> **Required work**:
Each line in the entries below that holds the string "OParl" must be copied.
[[ Source data open ]]
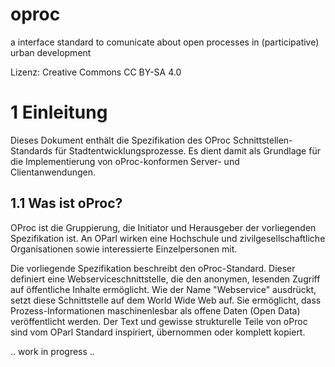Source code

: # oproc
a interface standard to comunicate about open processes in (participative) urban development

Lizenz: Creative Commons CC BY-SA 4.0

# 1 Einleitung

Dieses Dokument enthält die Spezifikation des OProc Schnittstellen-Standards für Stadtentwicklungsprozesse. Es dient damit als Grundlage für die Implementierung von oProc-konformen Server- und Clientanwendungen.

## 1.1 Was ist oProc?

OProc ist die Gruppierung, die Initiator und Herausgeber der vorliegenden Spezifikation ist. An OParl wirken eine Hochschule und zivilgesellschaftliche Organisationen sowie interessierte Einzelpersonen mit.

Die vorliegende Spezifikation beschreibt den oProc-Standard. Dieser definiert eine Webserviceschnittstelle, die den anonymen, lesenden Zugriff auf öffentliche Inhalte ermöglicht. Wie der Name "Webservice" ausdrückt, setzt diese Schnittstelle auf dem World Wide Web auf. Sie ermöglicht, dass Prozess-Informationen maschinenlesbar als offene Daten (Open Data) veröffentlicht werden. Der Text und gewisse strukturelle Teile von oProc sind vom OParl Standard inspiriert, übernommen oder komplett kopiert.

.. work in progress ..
[[ Source data closed ]]
> **Answer space**:
OProc ist die Gruppierung, die Initiator und Herausgeber der vorliegenden Spezifikation ist. An OParl wirken eine Hochschule und zivilgesellschaftliche Organisationen sowie interessierte Einzelpersonen mit.
Die vorliegende Spezifikation beschreibt den oProc-Standard. Dieser definiert eine Webserviceschnittstelle, die den anonymen, lesenden Zugriff auf öffentliche Inhalte ermöglicht. Wie der Name "Webservice" ausdrückt, setzt diese Schnittstelle auf dem World Wide Web auf. Sie ermöglicht, dass Prozess-Informationen maschinenlesbar als offene Daten (Open Data) veröffentlicht werden. Der Text und gewisse strukturelle Teile von oProc sind vom OParl Standard inspiriert, übernommen oder komplett kopiert.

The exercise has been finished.